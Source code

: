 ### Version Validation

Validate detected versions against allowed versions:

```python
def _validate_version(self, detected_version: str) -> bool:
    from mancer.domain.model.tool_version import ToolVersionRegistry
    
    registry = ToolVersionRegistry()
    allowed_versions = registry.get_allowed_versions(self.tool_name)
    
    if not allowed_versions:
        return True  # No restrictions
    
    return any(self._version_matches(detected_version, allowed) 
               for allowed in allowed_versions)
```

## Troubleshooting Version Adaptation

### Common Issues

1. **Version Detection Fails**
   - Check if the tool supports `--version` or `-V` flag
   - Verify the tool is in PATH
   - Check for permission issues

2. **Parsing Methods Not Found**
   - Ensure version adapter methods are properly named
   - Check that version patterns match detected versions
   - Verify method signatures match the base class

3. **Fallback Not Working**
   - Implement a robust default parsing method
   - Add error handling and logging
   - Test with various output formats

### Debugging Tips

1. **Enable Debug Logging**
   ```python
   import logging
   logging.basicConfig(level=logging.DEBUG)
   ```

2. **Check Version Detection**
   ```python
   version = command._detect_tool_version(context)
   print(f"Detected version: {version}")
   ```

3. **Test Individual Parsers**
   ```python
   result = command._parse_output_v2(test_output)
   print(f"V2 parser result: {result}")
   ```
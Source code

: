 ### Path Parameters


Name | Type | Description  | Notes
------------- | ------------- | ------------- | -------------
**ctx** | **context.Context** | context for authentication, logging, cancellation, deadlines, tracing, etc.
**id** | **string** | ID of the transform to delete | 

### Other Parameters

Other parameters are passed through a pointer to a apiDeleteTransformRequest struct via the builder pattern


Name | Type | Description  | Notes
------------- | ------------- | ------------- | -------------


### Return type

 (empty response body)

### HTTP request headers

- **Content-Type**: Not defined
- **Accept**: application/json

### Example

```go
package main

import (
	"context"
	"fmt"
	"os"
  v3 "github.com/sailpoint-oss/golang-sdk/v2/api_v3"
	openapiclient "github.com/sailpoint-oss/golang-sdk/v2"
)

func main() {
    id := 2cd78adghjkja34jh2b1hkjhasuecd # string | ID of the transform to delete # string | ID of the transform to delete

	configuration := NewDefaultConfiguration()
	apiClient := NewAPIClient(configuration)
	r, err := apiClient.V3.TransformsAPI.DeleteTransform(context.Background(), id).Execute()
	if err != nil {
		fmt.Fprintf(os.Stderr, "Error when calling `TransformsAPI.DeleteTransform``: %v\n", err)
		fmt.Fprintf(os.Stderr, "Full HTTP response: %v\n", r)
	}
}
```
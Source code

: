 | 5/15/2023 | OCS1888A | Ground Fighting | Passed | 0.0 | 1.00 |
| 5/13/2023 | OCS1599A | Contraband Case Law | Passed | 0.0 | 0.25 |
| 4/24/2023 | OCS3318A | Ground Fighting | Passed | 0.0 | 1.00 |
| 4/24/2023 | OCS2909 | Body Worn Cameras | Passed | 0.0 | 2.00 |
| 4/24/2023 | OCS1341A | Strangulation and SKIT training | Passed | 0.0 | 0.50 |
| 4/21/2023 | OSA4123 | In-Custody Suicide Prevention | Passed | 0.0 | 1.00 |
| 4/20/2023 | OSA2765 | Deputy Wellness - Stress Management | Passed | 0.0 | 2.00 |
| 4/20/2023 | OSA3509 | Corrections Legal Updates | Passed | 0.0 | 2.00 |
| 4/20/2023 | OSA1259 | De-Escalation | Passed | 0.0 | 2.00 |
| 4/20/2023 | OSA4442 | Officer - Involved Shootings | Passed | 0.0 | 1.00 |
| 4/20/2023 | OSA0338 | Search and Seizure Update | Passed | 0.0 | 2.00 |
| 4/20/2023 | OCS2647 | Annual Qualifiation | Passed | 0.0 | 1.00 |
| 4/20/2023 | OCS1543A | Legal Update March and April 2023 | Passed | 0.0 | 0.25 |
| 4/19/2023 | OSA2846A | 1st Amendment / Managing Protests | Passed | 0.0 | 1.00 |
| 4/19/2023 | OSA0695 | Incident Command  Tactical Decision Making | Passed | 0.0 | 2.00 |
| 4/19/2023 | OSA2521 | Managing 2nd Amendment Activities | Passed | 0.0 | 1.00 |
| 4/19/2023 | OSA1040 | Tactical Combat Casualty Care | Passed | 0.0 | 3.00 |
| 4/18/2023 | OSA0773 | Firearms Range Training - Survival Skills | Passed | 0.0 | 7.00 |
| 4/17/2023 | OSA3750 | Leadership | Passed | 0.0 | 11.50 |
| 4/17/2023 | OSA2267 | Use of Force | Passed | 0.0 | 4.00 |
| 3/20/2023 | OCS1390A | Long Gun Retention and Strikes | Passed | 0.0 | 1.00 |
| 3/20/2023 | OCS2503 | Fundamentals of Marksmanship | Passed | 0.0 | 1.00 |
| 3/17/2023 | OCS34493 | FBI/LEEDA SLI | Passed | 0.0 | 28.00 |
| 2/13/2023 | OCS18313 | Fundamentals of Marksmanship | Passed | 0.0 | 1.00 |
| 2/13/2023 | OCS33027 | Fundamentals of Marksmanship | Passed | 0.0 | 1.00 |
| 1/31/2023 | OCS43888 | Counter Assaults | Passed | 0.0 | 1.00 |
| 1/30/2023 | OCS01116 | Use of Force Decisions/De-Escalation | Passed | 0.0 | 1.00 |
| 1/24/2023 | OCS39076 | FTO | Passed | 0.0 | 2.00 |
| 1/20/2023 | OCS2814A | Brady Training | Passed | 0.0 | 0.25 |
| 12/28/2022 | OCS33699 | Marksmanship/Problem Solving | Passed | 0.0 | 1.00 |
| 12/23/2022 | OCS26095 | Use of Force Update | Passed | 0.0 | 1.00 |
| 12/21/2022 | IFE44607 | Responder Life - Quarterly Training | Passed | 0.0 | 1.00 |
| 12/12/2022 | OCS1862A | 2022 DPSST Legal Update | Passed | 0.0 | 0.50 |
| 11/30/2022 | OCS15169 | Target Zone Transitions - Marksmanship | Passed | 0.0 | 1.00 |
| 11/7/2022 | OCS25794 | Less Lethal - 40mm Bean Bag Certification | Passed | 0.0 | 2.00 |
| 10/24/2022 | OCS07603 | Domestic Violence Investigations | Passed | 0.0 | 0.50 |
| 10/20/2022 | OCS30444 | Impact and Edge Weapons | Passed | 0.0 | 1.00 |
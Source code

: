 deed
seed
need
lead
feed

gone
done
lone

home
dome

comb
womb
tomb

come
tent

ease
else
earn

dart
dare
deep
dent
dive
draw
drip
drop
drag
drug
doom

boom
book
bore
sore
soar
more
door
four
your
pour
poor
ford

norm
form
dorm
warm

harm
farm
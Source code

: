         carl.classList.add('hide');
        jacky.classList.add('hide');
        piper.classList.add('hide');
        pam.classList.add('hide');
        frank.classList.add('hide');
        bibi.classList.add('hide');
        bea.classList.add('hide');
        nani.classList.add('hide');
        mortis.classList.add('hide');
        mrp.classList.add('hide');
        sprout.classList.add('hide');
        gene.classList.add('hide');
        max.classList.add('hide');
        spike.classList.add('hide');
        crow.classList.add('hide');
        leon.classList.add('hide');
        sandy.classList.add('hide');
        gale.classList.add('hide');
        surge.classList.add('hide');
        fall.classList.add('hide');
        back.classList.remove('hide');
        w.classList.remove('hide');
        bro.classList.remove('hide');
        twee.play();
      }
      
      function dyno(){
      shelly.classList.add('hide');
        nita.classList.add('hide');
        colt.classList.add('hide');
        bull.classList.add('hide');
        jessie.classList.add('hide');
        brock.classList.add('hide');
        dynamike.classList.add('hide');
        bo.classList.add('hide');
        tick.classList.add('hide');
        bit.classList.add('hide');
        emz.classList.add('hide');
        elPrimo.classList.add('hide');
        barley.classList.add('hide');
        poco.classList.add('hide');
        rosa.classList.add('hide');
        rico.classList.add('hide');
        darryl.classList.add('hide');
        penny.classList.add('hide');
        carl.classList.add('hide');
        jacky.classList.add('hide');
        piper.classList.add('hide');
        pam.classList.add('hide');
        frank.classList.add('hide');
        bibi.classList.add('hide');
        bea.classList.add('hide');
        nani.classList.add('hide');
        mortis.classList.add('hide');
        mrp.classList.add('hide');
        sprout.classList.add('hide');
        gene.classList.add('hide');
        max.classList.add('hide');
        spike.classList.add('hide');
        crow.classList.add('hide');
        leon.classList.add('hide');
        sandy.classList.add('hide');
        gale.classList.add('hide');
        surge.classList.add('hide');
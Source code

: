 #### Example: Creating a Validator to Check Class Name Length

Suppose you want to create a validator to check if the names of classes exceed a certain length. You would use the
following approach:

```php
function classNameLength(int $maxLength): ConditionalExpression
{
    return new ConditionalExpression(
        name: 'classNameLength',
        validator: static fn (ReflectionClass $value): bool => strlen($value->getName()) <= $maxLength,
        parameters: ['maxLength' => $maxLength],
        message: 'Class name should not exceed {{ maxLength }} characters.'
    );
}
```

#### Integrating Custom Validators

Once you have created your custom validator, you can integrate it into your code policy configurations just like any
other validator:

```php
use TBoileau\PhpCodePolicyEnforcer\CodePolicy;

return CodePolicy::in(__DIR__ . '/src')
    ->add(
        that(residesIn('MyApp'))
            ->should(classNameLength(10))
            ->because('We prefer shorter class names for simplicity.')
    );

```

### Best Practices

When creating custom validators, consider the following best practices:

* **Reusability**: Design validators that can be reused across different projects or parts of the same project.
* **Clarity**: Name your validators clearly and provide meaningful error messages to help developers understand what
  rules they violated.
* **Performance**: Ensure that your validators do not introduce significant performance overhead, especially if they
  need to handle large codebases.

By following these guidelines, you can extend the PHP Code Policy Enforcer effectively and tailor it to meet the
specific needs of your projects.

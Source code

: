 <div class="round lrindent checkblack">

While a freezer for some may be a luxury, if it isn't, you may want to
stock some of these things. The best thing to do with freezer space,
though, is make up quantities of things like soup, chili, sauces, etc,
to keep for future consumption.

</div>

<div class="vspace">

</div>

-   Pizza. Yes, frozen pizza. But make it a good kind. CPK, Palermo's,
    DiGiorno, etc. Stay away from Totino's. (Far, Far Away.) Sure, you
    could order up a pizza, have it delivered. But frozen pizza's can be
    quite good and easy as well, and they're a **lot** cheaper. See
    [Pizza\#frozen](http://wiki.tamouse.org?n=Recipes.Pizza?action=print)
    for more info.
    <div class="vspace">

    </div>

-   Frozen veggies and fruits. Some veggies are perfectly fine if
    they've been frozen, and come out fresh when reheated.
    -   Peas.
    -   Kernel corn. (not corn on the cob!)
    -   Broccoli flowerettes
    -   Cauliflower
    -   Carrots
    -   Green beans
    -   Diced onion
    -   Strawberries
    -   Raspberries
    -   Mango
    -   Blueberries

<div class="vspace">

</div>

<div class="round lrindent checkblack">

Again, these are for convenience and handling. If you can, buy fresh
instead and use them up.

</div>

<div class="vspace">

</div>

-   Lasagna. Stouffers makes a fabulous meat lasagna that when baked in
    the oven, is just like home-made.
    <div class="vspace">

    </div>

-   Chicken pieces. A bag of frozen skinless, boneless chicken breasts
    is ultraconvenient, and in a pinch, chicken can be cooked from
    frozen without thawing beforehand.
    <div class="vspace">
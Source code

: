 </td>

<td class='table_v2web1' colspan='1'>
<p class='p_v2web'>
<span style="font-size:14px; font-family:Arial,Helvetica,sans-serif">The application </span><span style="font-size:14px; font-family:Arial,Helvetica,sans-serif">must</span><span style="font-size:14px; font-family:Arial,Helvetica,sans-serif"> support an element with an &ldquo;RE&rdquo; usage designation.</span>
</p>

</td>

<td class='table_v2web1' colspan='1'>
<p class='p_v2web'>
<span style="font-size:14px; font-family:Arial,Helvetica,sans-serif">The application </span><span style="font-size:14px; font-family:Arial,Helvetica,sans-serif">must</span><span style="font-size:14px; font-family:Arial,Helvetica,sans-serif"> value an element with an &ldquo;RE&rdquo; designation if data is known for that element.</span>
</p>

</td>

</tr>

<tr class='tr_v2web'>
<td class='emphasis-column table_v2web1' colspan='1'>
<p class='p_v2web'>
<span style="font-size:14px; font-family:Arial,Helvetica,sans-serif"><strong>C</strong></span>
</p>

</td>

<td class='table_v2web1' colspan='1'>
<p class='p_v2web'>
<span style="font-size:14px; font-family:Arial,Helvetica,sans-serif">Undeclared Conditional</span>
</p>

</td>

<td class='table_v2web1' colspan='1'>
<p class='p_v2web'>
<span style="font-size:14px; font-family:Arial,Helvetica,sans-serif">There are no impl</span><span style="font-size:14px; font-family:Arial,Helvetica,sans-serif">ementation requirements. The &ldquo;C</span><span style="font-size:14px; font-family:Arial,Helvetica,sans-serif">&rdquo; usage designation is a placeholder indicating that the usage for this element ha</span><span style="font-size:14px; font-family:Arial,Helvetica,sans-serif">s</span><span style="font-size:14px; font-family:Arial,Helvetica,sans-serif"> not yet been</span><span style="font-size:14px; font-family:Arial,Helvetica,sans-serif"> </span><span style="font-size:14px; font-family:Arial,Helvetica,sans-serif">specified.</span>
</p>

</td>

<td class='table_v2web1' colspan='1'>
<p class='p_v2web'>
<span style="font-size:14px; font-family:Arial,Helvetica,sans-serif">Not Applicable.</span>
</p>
***
Tally the lines of the listing above that include the word "Marksmanship". Answer with the number alone.

5